_What you will do:_ Among the entries below, find each line with "Visual" and show it.

[Dataset items]
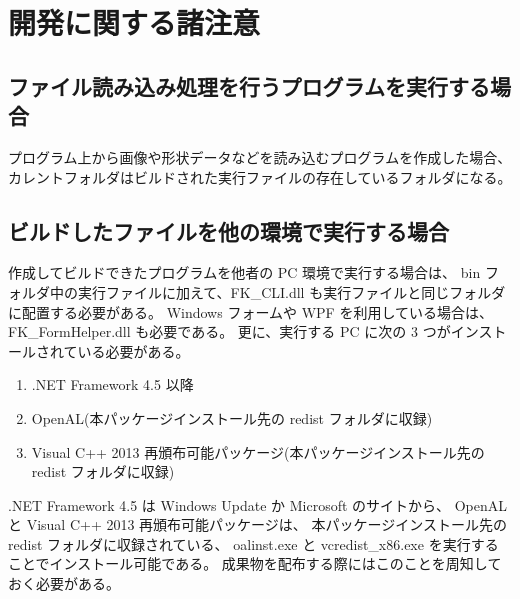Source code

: \documentclass[a4paper]{jsarticle}
\begin{document}
\section{開発に関する諸注意}
\subsection{ファイル読み込み処理を行うプログラムを実行する場合}
プログラム上から画像や形状データなどを読み込むプログラムを作成した場合、
カレントフォルダはビルドされた実行ファイルの存在しているフォルダになる。

\subsection{ビルドしたファイルを他の環境で実行する場合}
作成してビルドできたプログラムを他者の PC 環境で実行する場合は、
bin フォルダ中の実行ファイルに加えて、FK\_CLI.dll も実行ファイルと同じフォルダに配置する必要がある。
Windows フォームや WPF を利用している場合は、FK\_FormHelper.dll も必要である。
更に、実行する PC に次の 3 つがインストールされている必要がある。

\begin{enumerate}
\item .NET Framework 4.5 以降
\item OpenAL(本パッケージインストール先の redist フォルダに収録)
\item Visual C++ 2013 再頒布可能パッケージ(本パッケージインストール先の redist フォルダに収録)
\end{enumerate}

.NET Framework 4.5 は Windows Update か Microsoft のサイトから、
OpenAL と Visual C++ 2013 再頒布可能パッケージは、
本パッケージインストール先の redist フォルダに収録されている、
oalinst.exe と vcredist\_x86.exe を実行することでインストール可能である。
成果物を配布する際にはこのことを周知しておく必要がある。
\end{document}

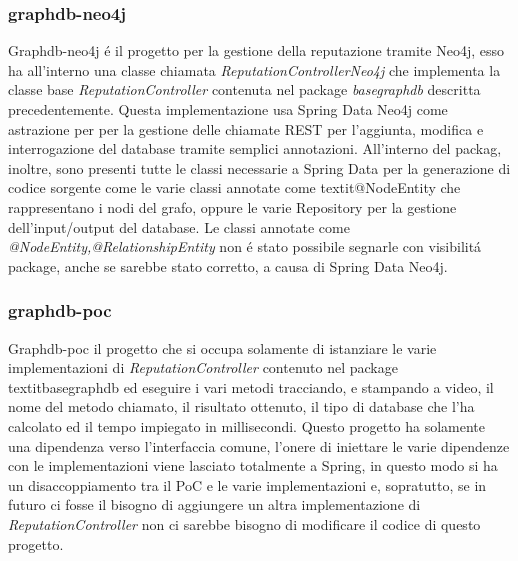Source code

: \subsubsection{graphdb-neo4j}
Graphdb-neo4j \'e il progetto per la gestione della reputazione tramite Neo4j, esso ha all'interno una classe chiamata \textit{ReputationControllerNeo4j} che implementa la classe base \textit{ReputationController} contenuta nel package \textit{basegraphdb} descritta precedentemente. Questa implementazione usa Spring Data Neo4j come astrazione per per la gestione delle chiamate REST per l'aggiunta, modifica e interrogazione del database tramite semplici annotazioni. All'interno del packag, inoltre, sono presenti tutte le classi necessarie a Spring Data per la generazione di codice sorgente come le varie classi annotate come textit{@NodeEntity} che rappresentano i nodi del grafo, oppure le varie Repository per la gestione dell'input/output del database.
Le classi annotate come \textit{@NodeEntity,@RelationshipEntity} non \'e stato possibile segnarle con visibilit\'a package, anche se sarebbe stato corretto, a causa di Spring Data Neo4j.

\subsubsection{graphdb-poc}
Graphdb-poc il progetto che si occupa solamente di istanziare le varie implementazioni di \textit{ReputationController} contenuto nel package textit{basegraphdb} ed eseguire i vari metodi tracciando, e stampando a video, il nome del metodo chiamato, il risultato ottenuto, il tipo di database che l'ha calcolato ed il tempo impiegato in millisecondi.
Questo progetto ha solamente una dipendenza verso l'interfaccia comune, l'onere di iniettare le varie dipendenze con le implementazioni viene lasciato totalmente a Spring, in questo modo si ha un disaccoppiamento tra il PoC e le varie implementazioni e, sopratutto, se in futuro ci fosse il bisogno di aggiungere un altra implementazione di \textit{ReputationController} non ci sarebbe bisogno di modificare il codice di questo progetto.

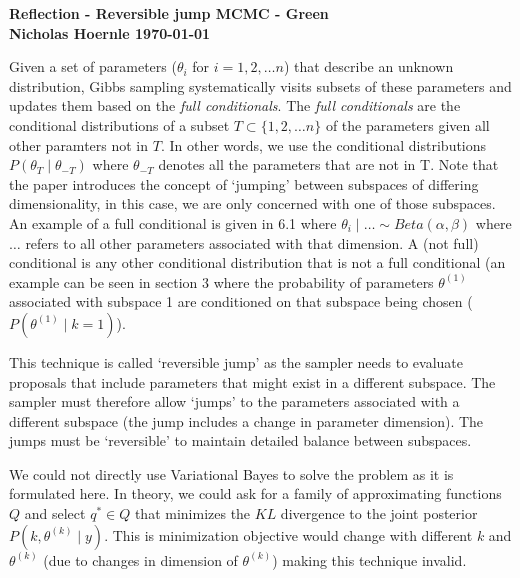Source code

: \documentclass[twoside]{article}
\begin{document}
\textbf{Reflection - Reversible jump MCMC - Green}\\
\textbf{Nicholas Hoernle \hfill \today}

Given a set of parameters (${\theta_i}$ for $i = 1, 2, \hdots n$) that describe an unknown distribution, Gibbs sampling systematically visits subsets of these parameters and updates them based on the \textit{full conditionals}. The \textit{full conditionals} are the conditional distributions of a subset $T \subset \{ 1, 2, \hdots n \}$ of the parameters given all other paramters not in $T$. In other words, we use the conditional distributions $P(\theta_T \mid \theta_{-T})$ where $\theta_{-T}$ denotes all the parameters that are not in T. Note that the paper introduces the concept of `jumping' between subspaces of differing dimensionality, in this case, we are only concerned with one of those subspaces. An example of a full conditional is given in 6.1 where $\theta_i \mid \hdots \sim Beta(\alpha,\beta)$ where $\hdots$ refers to all other parameters associated with that dimension. A (not full) conditional is any other conditional distribution that is not a full conditional (an example can be seen in section 3 where the probability of parameters $\theta^{(1)}$ associated with subspace 1 are conditioned on that subspace being chosen ($P(\theta^{(1)} \mid k = 1)$).

This technique is called `reversible jump' as the sampler needs to evaluate proposals that include parameters that might exist in a different subspace. The sampler must therefore allow `jumps' to the parameters associated with a different subspace (the jump includes a change in parameter dimension). The jumps must be `reversible' to maintain detailed balance between subspaces.

We could not directly use Variational Bayes to solve the problem as it is formulated here. In theory, we could ask for a family of approximating functions $Q$ and select $q^* \in Q$ that minimizes the $KL$ divergence to the joint posterior $P(k, \theta^{(k)} \mid y)$. This is minimization objective would change with different $k$ and $\theta^{(k)}$ (due to changes in dimension of $\theta^{(k)}$) making this technique invalid.
\end{document}
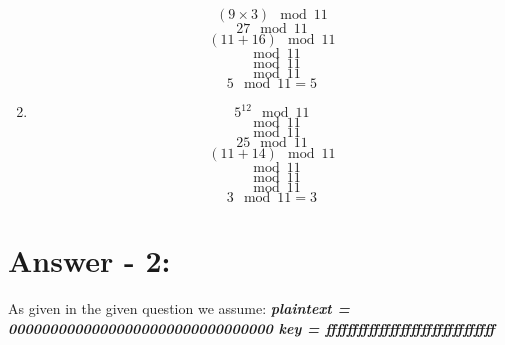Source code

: \documentclass[10pt,a4paper,oneside]{article}
\begin{document}
\begin{enumerate}
\begin{equation}
(9 \times 3) \mod 11
\end{equation}
\begin{equation}
27 \mod 11
\end{equation}
\begin{equation}
(11+16) \mod 11
\end{equation}
\begin{equation}
[ (11 \mod 11)  + (16 \mod 11) ] \mod 11
\end{equation}
\begin{equation}
[ (11 + 5) \mod 11) ] \mod 11
\end{equation}
\begin{equation}
[ (11 \mod 11) + (5 \mod 11) ] \mod 11
\end{equation}
\begin{equation}
5 \mod 11 = 5
\end{equation}
\item
\begin{equation}
5^{12} \mod 11
\end{equation}
\begin{equation}
[ 5^{11} \times 5 ] \mod 11
\end{equation}
\begin{equation}
[ (5 \mod 11) \times 5 ] \mod 11
\end{equation}
\begin{equation}
25 \mod 11
\end{equation}
\begin{equation}
(11 + 14) \mod 11
\end{equation}
\begin{equation}
[ (11 \mod 11) + (14 \mod 11) ] \mod 11
\end{equation}
\begin{equation}
[ (11+3) \mod 11) ] \mod 11
\end{equation}
\begin{equation}
[( (11 \mod 11)  + (3 \mod 11) ) \mod 11 ] \mod 11
\end{equation}
\begin{equation}
3 \mod 11 = 3
\end{equation}
\end{enumerate}

\section*{Answer - 2:}

As given in the given question we assume:\newline
\textit{
\textbf{
plaintext = 00000000000000000000000000000000\newline
key = ffffffffffffffffffffffffffffffff\newline
}
}
\newline
\end{document}
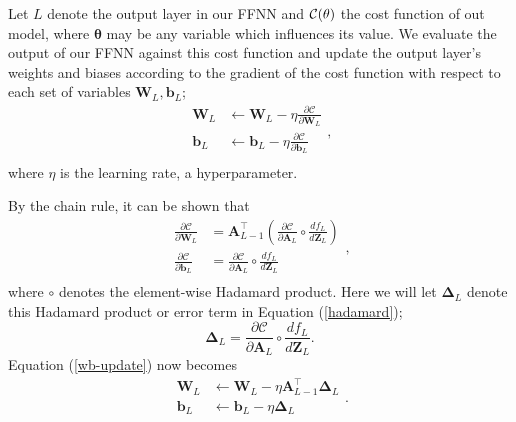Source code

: \documentclass[]{article}
\begin{document}
Let $L$ denote the output layer in our FFNN and $\cal{C}(\mathbf{\theta})$ the cost function of out model, where $\mathbf{\theta}$ may be any variable which influences its value. We evaluate the output of our FFNN against this cost function and update the output layer's weights and biases according to the gradient of the cost function with respect to each set of variables $\mathbf{W}_L, \mathbf{b}_L$;
\begin{equation} \label{wb-update}
\begin{aligned}
		\mathbf{W}_L &\leftarrow \mathbf{W}_L - \eta \frac{\partial \mathcal{C}}{\partial \mathbf{W}_L} \\
		\mathbf{b}_L &\leftarrow \mathbf{b}_L - \eta \frac{\partial \mathcal{C}}{\partial \mathbf{b}_L} \\
\end{aligned},
\end{equation}
where $\eta$ is the learning rate, a hyperparameter.

By the chain rule, it can be shown that
\begin{equation} \label{hadamard}
\begin{aligned}
	\frac{\partial \mathcal{C}}{\partial \mathbf{W}_L} &= 
	\mathbf{A}_{L-1}^\intercal \left(\frac{\partial \mathcal{C}}{\partial \mathbf{A}_L} \circ \frac{df_L}{d\mathbf{Z}_L} \right) \\
	\frac{\partial \mathcal{C}}{\partial \mathbf{b}_L} &= 
	\frac{\partial \mathcal{C}}{\partial \mathbf{A}_L} \circ \frac{df_L}{d\mathbf{Z}_L} \\
\end{aligned},
\end{equation}
where $\circ$ denotes the element-wise Hadamard product. Here we will let $\mathbf{\Delta}_L$ denote this Hadamard product or error term in Equation (\ref{hadamard});
\begin{equation} \label{delta-L}
	\mathbf{\Delta}_L = \frac{\partial \mathcal{C}}{\partial \mathbf{A}_L} \circ \frac{df_L}{d\mathbf{Z}_L}.
\end{equation}
Equation (\ref{wb-update}) now becomes
\begin{equation}
\begin{aligned}
	\mathbf{W}_L &\leftarrow \mathbf{W}_L - \eta \mathbf{A}_{L-1}^\intercal \mathbf{\Delta}_L \\
	\mathbf{b}_L &\leftarrow \mathbf{b}_L - \eta \mathbf{\Delta}_L \\
\end{aligned}.
\end{equation}
\end{document}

_Solution below:_
\item Visual C++ 2013 再頒布可能パッケージ(本パッケージインストール先の redist フォルダに収録)
OpenAL と Visual C++ 2013 再頒布可能パッケージは、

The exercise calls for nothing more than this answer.